───── DATA TO EXAMINE

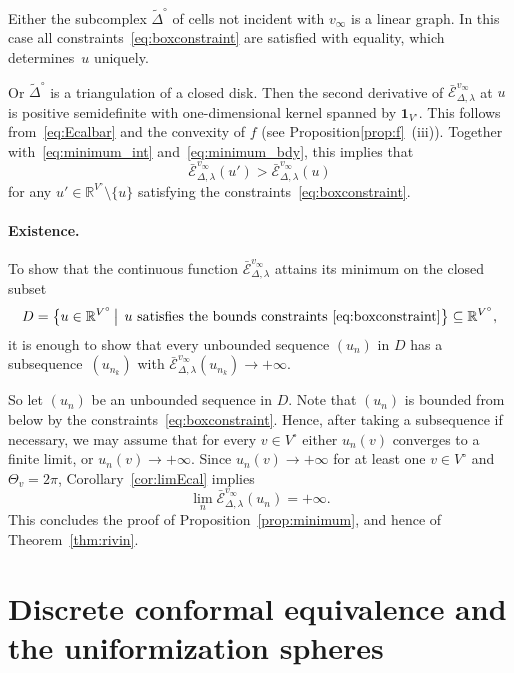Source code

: \documentclass[a4paper, 11pt]{article}
\newcommand{\R}{\mathbb{R}}
\newcommand{\Deltil}{\widetilde{\Delta}}
\newcommand{\Deltilo}{\Deltil^{\circ}}
\newcommand{\Ecal}{\mathcal{E}}
\newcommand{\Ecalbar}{\bar{\Ecal}}
\newcommand{\Vo}{V^{\circ}}
\theoremstyle{plain}
\theoremstyle{definition}
\begin{document}
Either the subcomplex $\Deltilo$ of cells not incident with
$v_{\infty}$ is a linear graph. In this case all
constraints~\eqref{eq:boxconstraint} are satisfied with equality,
which determines~$u$ uniquely.

Or $\Deltilo$ is a triangulation of a closed disk. Then the second
derivative of $\Ecalbar^{v_{\infty}}_{\Delta,\lambda}$ at $u$ is
positive semidefinite with one-dimensional kernel spanned by
$\mathbf{1}_{\Vo}$. This follows from~\eqref{eq:Ecalbar} and 
the convexity of $f$ (see Proposition\ref{prop:f}~(iii)). Together
with~\eqref{eq:minimum_int} and~\eqref{eq:minimum_bdy}, this implies
that 
\begin{equation*}
  \Ecalbar^{v_{\infty}}_{\Delta,\lambda}(u')>
  \Ecalbar^{v_{\infty}}_{\Delta,\lambda}(u)
\end{equation*}
for any $u'\in\R^{\Vo}\setminus\{u\}$ satisfying the
constraints~\eqref{eq:boxconstraint}.

\paragraph{Existence.} To show that the continuous function
$\Ecalbar^{v_{\infty}}_{\Delta,\lambda}$ attains its minimum on the
closed subset 
\begin{equation*}
  D=\big\{u\in\R^{\Vo}\,\big|\,\;
  u\text{ satisfies the bounds 
    constraints~\eqref{eq:boxconstraint}}\big\}\subseteq\R^{\Vo},
\end{equation*}
it is enough to show that every unbounded sequence
$(u_{n})$ in $D$ has a subsequence~$(u_{n_{k}})$ with
$\Ecalbar^{v_{\infty}}_{\Delta,\lambda}(u_{n_{k}})\rightarrow+\infty$. 

So let $(u_{n})$ be an unbounded sequence in $D$. Note that $(u_{n})$
is bounded from below by the
constraints~\eqref{eq:boxconstraint}. Hence, after taking a
subsequence if necessary, we may assume that for every $v\in\Vo$
either $u_{n}(v)$ converges to a finite limit, or
$u_{n}(v)\rightarrow+\infty$. Since $u_{n}(v)\rightarrow+\infty$ for
at least one $v\in\Vo$ and $\Theta_{v}=2\pi$,
Corollary~\ref{cor:limEcal} implies
\begin{equation*}
  \lim_{n}\Ecalbar^{v_{\infty}}_{\Delta,\lambda}(u_{n})=+\infty.
\end{equation*}
This concludes the proof of Proposition~\ref{prop:minimum}, and hence
of Theorem~\ref{thm:rivin}.

\section{Discrete conformal equivalence and the uniformization
  spheres}
\label{sec:uniform}
\end{document}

──────────

* YOUR INSTRUCTIONS:
If a line in the records above holds the string "prop", copy it out.

* ANSWER BOX:
the convexity of $f$ (see Proposition\ref{prop:f}~(iii)). Together
This concludes the proof of Proposition~\ref{prop:minimum}, and hence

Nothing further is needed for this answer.